Baca berita tanpa iklan. Gabung Kompas.com+

Rekrutmen Sel Radikal di Kampus

Kompas.com - 27/04/2011, 03:00 WIB

Azyumardi Azra

Terorisme dan radikalisme masih akan berada di sekitar kita hingga hari-hari nanti, entah sampai kapan.

Radikalisme dan terorisme cenderung kian meruyak: menampilkan jaringan dan sel-sel baru lebih kecil yang tampak bergerak terpisah seolah-olah tanpa komando pemimpin puncak jaringan atau inti sel lebih besar yang sudah terekam dalam berkas Polri. Ini terlihat dari indikasi Muhammad Syarif, pelaku bom bunuh diri saat shalat Jumat di Masjid Adz-Dzikro, Markas Polresta Cirebon, 14 April 2011.

Kecenderungan ini sangat mencemaskan karena sel-sel yang relatif kecil, terpisah, dan independen bisa jadi lebih cepat menyebar dan sulit terdeteksi Densus 88. Sangat boleh jadi gejala baru ini merupakan konsekuensi tak diharapkan ketika jaringan kelompok teror lama telah banyak dilumpuhkan aparat kepolisian.

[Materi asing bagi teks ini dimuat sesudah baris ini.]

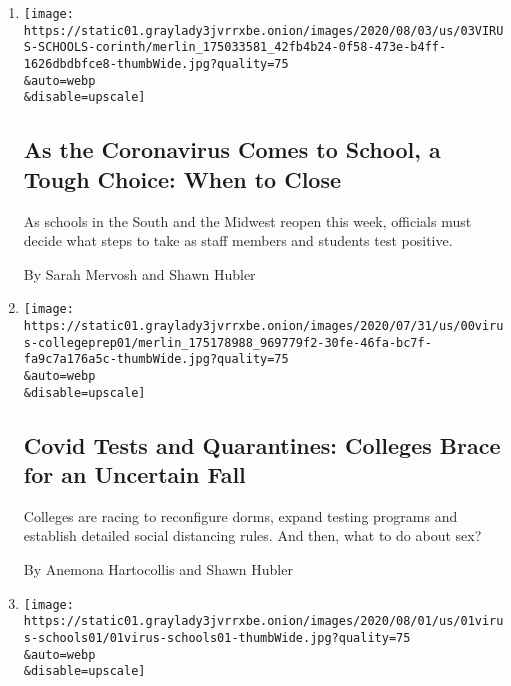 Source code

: \begin{enumerate}
\def\labelenumi{\arabic{enumi}.}
\item
  \href{/2020/08/03/us/school-closing-coronavirus.html}{}

  \texttt{[image: https://static01.graylady3jvrrxbe.onion/images/2020/08/03/us/03VIRUS-SCHOOLS-corinth/merlin\_175033581\_42fb4b24-0f58-473e-b4ff-1626dbdbfce8-thumbWide.jpg?quality=75\\\&auto=webp\\\&disable=upscale]}

  \hypertarget{as-the-coronavirus-comes-to-school-a-tough-choice-when-to-close}{%
  \subsection{As the Coronavirus Comes to School, a Tough Choice: When
  to
  Close}\label{as-the-coronavirus-comes-to-school-a-tough-choice-when-to-close}}

  As schools in the South and the Midwest reopen this week, officials
  must decide what steps to take as staff members and students test
  positive.

  By Sarah Mervosh and Shawn Hubler
\item
  \href{/2020/08/02/us/covid-college-reopening.html}{}

  \texttt{[image: https://static01.graylady3jvrrxbe.onion/images/2020/07/31/us/00virus-collegeprep01/merlin\_175178988\_969779f2-30fe-46fa-bc7f-fa9c7a176a5c-thumbWide.jpg?quality=75\\\&auto=webp\\\&disable=upscale]}

  \hypertarget{covid-tests-and-quarantines-colleges-brace-for-an-uncertain-fall}{%
  \subsection{Covid Tests and Quarantines: Colleges Brace for an
  Uncertain
  Fall}\label{covid-tests-and-quarantines-colleges-brace-for-an-uncertain-fall}}

  Colleges are racing to reconfigure dorms, expand testing programs and
  establish detailed social distancing rules. And then, what to do about
  sex?

  By Anemona Hartocollis and Shawn Hubler
\item
  \href{/2020/08/01/us/schools-reopening-indiana-coronavirus.html}{}

  \texttt{[image: https://static01.graylady3jvrrxbe.onion/images/2020/08/01/us/01virus-schools01/01virus-schools01-thumbWide.jpg?quality=75\\\&auto=webp\\\&disable=upscale]}

  \hypertarget{a-school-reopens-and-the-coronavirus-creeps-in}{%
}
\end{enumerate}
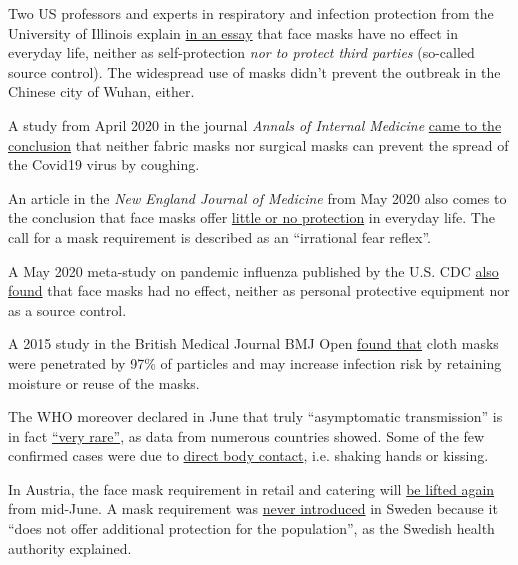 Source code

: Two US professors and experts in respiratory and infection protection
from the University of Illinois explain
\href{https://www.cidrap.umn.edu/news-perspective/2020/04/commentary-masks-all-covid-19-not-based-sound-data}{in
an essay} that face masks have no effect in everyday life, neither as
self-protection \emph{nor to protect third parties} (so-called source
control). The widespread use of masks didn't prevent the outbreak in the
Chinese city of Wuhan, either.

A study from April 2020 in the journal \emph{Annals of Internal
Medicine} \href{https://www.acpjournals.org/doi/10.7326/M20-1342}{came
to the conclusion} that neither fabric masks nor surgical masks can
prevent the spread of the Covid19 virus by coughing.

An article in the \emph{New England Journal of Medicine} from May 2020
also comes to the conclusion that face masks offer
\href{https://www.nejm.org/doi/full/10.1056/NEJMp2006372}{little or no
protection} in everyday life. The call for a mask requirement is
described as an ``irrational fear reflex''.

A May 2020 meta-study on pandemic influenza published by the U.S. CDC
\href{https://wwwnc.cdc.gov/eid/article/26/5/19-0994_article}{also
found} that face masks had no effect, neither as personal protective
equipment nor as a source control.

A 2015 study in the British Medical Journal BMJ Open
\href{https://bmjopen.bmj.com/content/5/4/e006577}{found that} cloth
masks were penetrated by 97\% of particles and may increase infection
risk by retaining moisture or reuse of the masks.

The WHO moreover declared in June that truly ``asymptomatic
transmission'' is in fact
\href{https://www.nationalreview.com/news/who-says-transmission-by-asymptomatic-covid-patients-very-rare/}{``very
rare''}, as data from numerous countries showed. Some of the few
confirmed cases were due to
\href{https://wwwnc.cdc.gov/eid/article/26/8/20-1235_article}{direct
body contact}, i.e. shaking hands or kissing.

In Austria, the face mask requirement in retail and catering will
\href{https://www.derstandard.at/story/2000117792769/die-maske-wird-wieder-zurueckgedraengt}{be
lifted again} from mid-June. A mask requirement was
\href{https://www.thelocal.se/20200514/explained-why-is-sweden-not-recommending-face-masks-to-the-public}{never
introduced} in Sweden because it ``does not offer additional protection
for the population'', as the Swedish health authority explained.

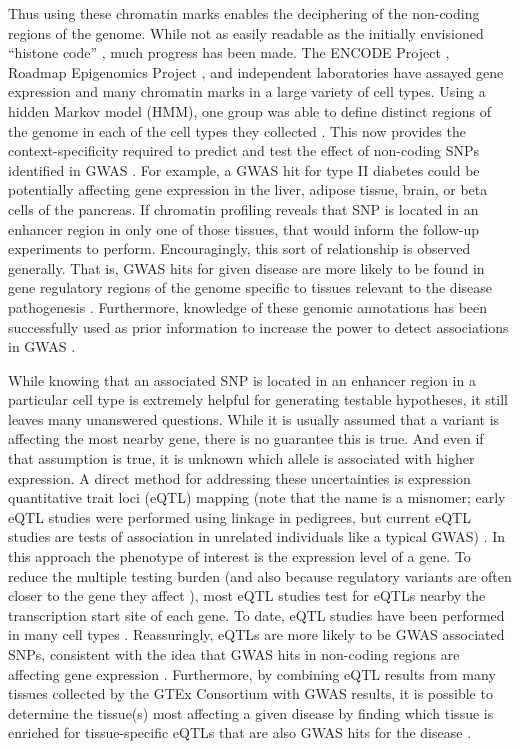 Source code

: Thus using these chromatin marks enables the deciphering of the
non-coding regions of the genome. While not as easily readable as the initially
envisioned “histone code” \citep{Jenuwein2001}, much progress has been
made. The ENCODE Project \citep{ENCODE2004, ENCODE2007, ENCODE2012, Ho2014, Kellis2014},
Roadmap Epigenomics Project \citep{Roadmap2015}, and independent laboratories
\citep{Mikkelsen2007} have assayed gene expression and many
chromatin marks in a large variety of cell types. Using a hidden
Markov model (HMM), one group was able to define distinct regions of the
genome in each of the cell types they collected \citep{Ernst2011}. This now provides the
context-specificity required to predict and test the effect of
non-coding SNPs identified in GWAS \citep{Trynka2013}. For example, a GWAS hit for type
II diabetes could be potentially affecting gene expression in the
liver, adipose tissue, brain, or beta cells of the pancreas. If
chromatin profiling reveals that SNP is located in an enhancer region
in only one of those tissues, that would inform the follow-up
experiments to perform. Encouragingly, this sort of relationship is
observed generally. That is, GWAS hits for given disease are more
likely to be found in gene regulatory regions of the genome specific
to tissues relevant to the disease pathogenesis \citep{Ernst2011, Trynka2013, Farh2015, Roadmap2015}. Furthermore,
knowledge of these genomic annotations has been successfully used as
prior information to increase the power to detect associations in
GWAS \citep{Pickrell2014, Wang2016}.

While knowing that an associated SNP is located in an enhancer region
in a particular cell type is extremely helpful for generating testable
hypotheses, it still leaves many unanswered questions. While it is
usually assumed that a variant is affecting the most nearby gene,
there is no guarantee this is true. And even if that assumption is
true, it is unknown which allele is associated with higher
expression. A direct method for addressing these uncertainties is
expression quantitative trait loci (eQTL) mapping (note that the name
is a misnomer; early eQTL studies were performed using linkage in
pedigrees, but current eQTL studies are tests of association in
unrelated individuals like a typical GWAS) \citep{Monks2004, Duan2008, Franke2009, Lappalainen2015, Pai2015}. In this approach the
phenotype of interest is the expression level of a gene. To reduce the
multiple testing burden (and also because regulatory variants are
often closer to the gene they affect \citep{Battle2014}), most eQTL studies test for
eQTLs nearby the transcription start site of each gene. To date, eQTL
studies have been performed in many cell types \citep{Nica2011, GTEx2015}. Reassuringly, eQTLs
are more likely to be GWAS associated SNPs, consistent with the idea
that GWAS hits in non-coding regions are affecting gene
expression \citep{Emilsson2008, Nica2010, Nicolae2010, Raj2013, GTEx2015}. Furthermore, by combining eQTL results from many tissues
collected by the GTEx Consortium \citep{GTEx2013} with GWAS results, it is possible to
determine the tissue(s) most affecting a given disease by finding
which tissue is enriched for tissue-specific eQTLs that are also GWAS
hits for the disease \citep{Ongen2016}.

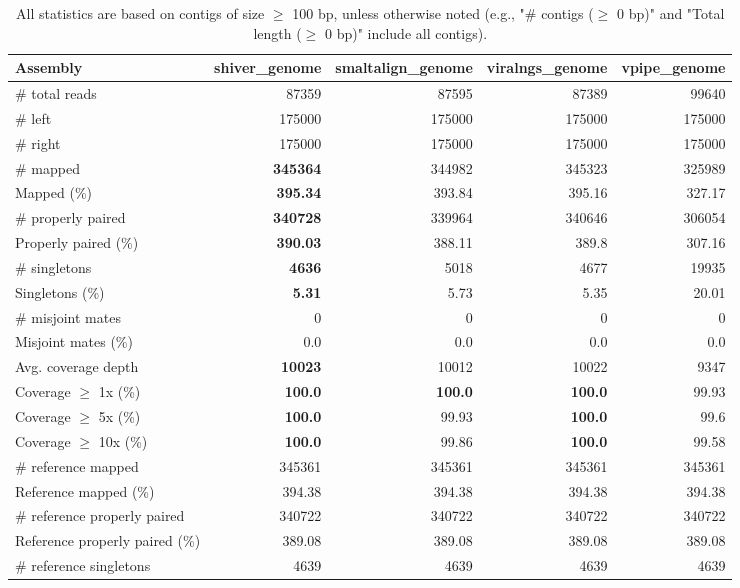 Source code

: \documentclass[12pt,a4paper]{article}
\begin{document}
\begin{table}[ht]
\begin{center}
\caption{All statistics are based on contigs of size $\geq$ 100 bp, unless otherwise noted (e.g., "\# contigs ($\geq$ 0 bp)" and "Total length ($\geq$ 0 bp)" include all contigs).}
\begin{tabular}{|l*{4}{|r}|}
\hline
Assembly & shiver\_genome & smaltalign\_genome & viralngs\_genome & vpipe\_genome \\ \hline
\# total reads & 87359 & 87595 & 87389 & 99640 \\ \hline
\# left & 175000 & 175000 & 175000 & 175000 \\ \hline
\# right & 175000 & 175000 & 175000 & 175000 \\ \hline
\# mapped & {\bf 345364} & 344982 & 345323 & 325989 \\ \hline
Mapped (\%) & {\bf 395.34} & 393.84 & 395.16 & 327.17 \\ \hline
\# properly paired & {\bf 340728} & 339964 & 340646 & 306054 \\ \hline
Properly paired (\%) & {\bf 390.03} & 388.11 & 389.8 & 307.16 \\ \hline
\# singletons & {\bf 4636} & 5018 & 4677 & 19935 \\ \hline
Singletons (\%) & {\bf 5.31} & 5.73 & 5.35 & 20.01 \\ \hline
\# misjoint mates & 0 & 0 & 0 & 0 \\ \hline
Misjoint mates (\%) & 0.0 & 0.0 & 0.0 & 0.0 \\ \hline
Avg. coverage depth & {\bf 10023} & 10012 & 10022 & 9347 \\ \hline
Coverage $\geq$ 1x (\%) & {\bf 100.0} & {\bf 100.0} & {\bf 100.0} & 99.93 \\ \hline
Coverage $\geq$ 5x (\%) & {\bf 100.0} & 99.93 & {\bf 100.0} & 99.6 \\ \hline
Coverage $\geq$ 10x (\%) & {\bf 100.0} & 99.86 & {\bf 100.0} & 99.58 \\ \hline
\# reference mapped & 345361 & 345361 & 345361 & 345361 \\ \hline
Reference mapped (\%) & 394.38 & 394.38 & 394.38 & 394.38 \\ \hline
\# reference properly paired & 340722 & 340722 & 340722 & 340722 \\ \hline
Reference properly paired (\%) & 389.08 & 389.08 & 389.08 & 389.08 \\ \hline
\# reference singletons & 4639 & 4639 & 4639 & 4639 \\ \hline

\end{tabular}
\end{center}
\end{table}
\end{document}
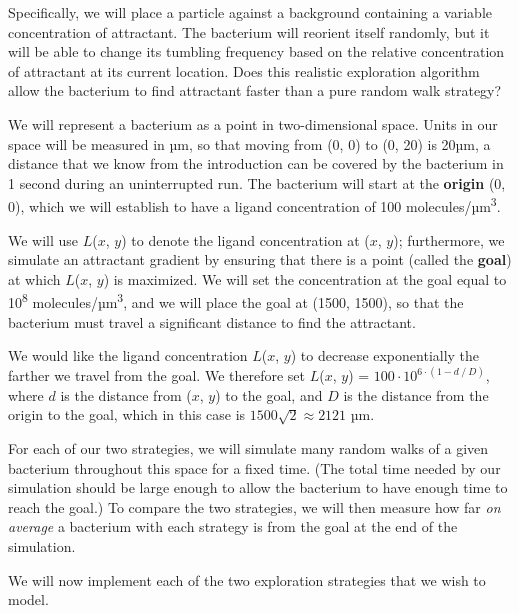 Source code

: Specifically, we will place a particle against a background containing a variable concentration of attractant. The bacterium will reorient itself randomly, but it will be able to change its tumbling frequency based on the relative concentration of attractant at its current location. Does this realistic exploration algorithm allow the bacterium to find attractant faster than a pure random walk strategy?

We will represent a bacterium as a point in two-dimensional space. Units in our space will be measured in µm, so that moving from (0, 0) to (0, 20) is 20µm, a distance that we know from the introduction can be covered by the bacterium in 1 second during an uninterrupted run. The bacterium will start at the \textbf{origin} (0, 0), which we will establish to have a ligand concentration of 100 molecules/µm\textsuperscript{3}.

We will use $L$($x$, $y$) to denote the ligand concentration at ($x$, $y$); furthermore, we simulate an attractant gradient by ensuring that there is a point (called the \textbf{goal}) at which $L$($x$, $y$) is maximized. We will set the concentration at the goal equal to 10\textsuperscript{8} molecules/µm\textsuperscript{3}, and we will place the goal at (1500, 1500), so that the bacterium must travel a significant distance to find the attractant.

We would like the ligand concentration $L$($x$, $y$) to decrease exponentially the farther we travel from the goal. We therefore set $L$($x$, $y$) = $100 \cdot 10^{6 \cdot (1-d\mathbin{/}D)}$, where $d$ is the distance from ($x$, $y$) to the goal, and $D$ is the distance from the origin to the goal, which in this case is $1500\sqrt{2} \approx 2121$ µm.

\begin{qbox}\end{qbox}

For each of our two strategies, we will simulate many random walks of a given bacterium throughout this space for a fixed time. (The total time needed by our simulation should be large enough to allow the bacterium to have enough time to reach the goal.) To compare the two strategies, we will then measure how far \textit{on average} a bacterium with each strategy is from the goal at the end of the simulation.

We will now implement each of the two exploration strategies that we wish to model.

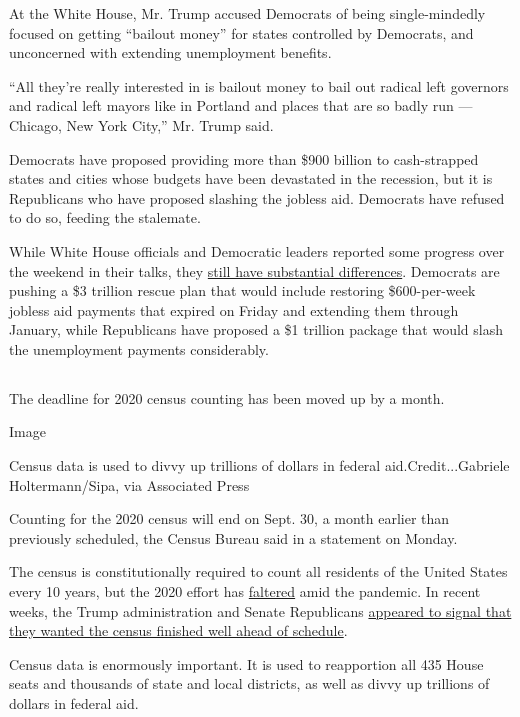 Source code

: At the White House, Mr. Trump accused Democrats of being single-mindedly
focused on getting ``bailout money'' for states controlled by Democrats,
and unconcerned with extending unemployment benefits.

``All they're really interested in is bailout money to bail out radical
left governors and radical left mayors like in Portland and places that
are so badly run --- Chicago, New York City,'' Mr. Trump said.

Democrats have proposed providing more than \$900 billion to
cash-strapped states and cities whose budgets have been devastated in
the recession, but it is Republicans who have proposed slashing the
jobless aid. Democrats have refused to do so, feeding the stalemate.

While White House officials and Democratic leaders reported some
progress over the weekend in their talks, they
\href{https://www.nytimes.com/2020/08/02/us/politics/coronavirus-jobless-aid.html}{still
have substantial differences}. Democrats are pushing a \$3 trillion
rescue plan that would include restoring \$600-per-week jobless aid
payments that expired on Friday and extending them through January,
while Republicans have proposed a \$1 trillion package that would slash
the unemployment payments considerably.

\hypertarget{-2}{%
\subsection{}\label{-2}}

The deadline for 2020 census counting has been moved up by a month.

Image

Census data is used to divvy up trillions of dollars in federal
aid.Credit...Gabriele Holtermann/Sipa, via Associated Press

Counting for the 2020 census will end on Sept. 30, a month earlier than
previously scheduled, the Census Bureau said in a statement on Monday.

The census is constitutionally required to count all residents of the
United States every 10 years, but the 2020 effort has
\href{https://www.nytimes.com/2020/04/18/us/coronavirus-census.html}{faltered}
amid the pandemic. In recent weeks, the Trump administration and Senate
Republicans
\href{https://www.nytimes.com/2020/07/28/us/trump-census.html}{appeared
to signal that they wanted the census finished well ahead of schedule}.

Census data is enormously important. It is used to reapportion all 435
House seats and thousands of state and local districts, as well as divvy
up trillions of dollars in federal aid.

Gejala baru lain yang mengejutkan adalah keterlibatan sejumlah sarjana, khususnya PF dari Fakultas Tarbiyah IAIN Syarif Hidayatullah Jakarta (2001). Menurut Polri, PF merupakan otak rencana aksi pengeboman di Serpong, 21 April 2011, yang digagalkan polisi.

Dalam waktu berbarengan terjadi kehebohan tentang menghilangnya sejumlah mahasiswa Universitas Muhammadiyah Malang. Sebagian besar sudah kembali. Mereka telah terekrut dan berbaiat kepada jaringan Negara Islam Indonesia (NII). Yang terjadi di UMM ini hanya puncak gunung es lebih besar. Kasus seperti itu dapat ditemukan dalam skala berbeda di banyak perguruan tinggi.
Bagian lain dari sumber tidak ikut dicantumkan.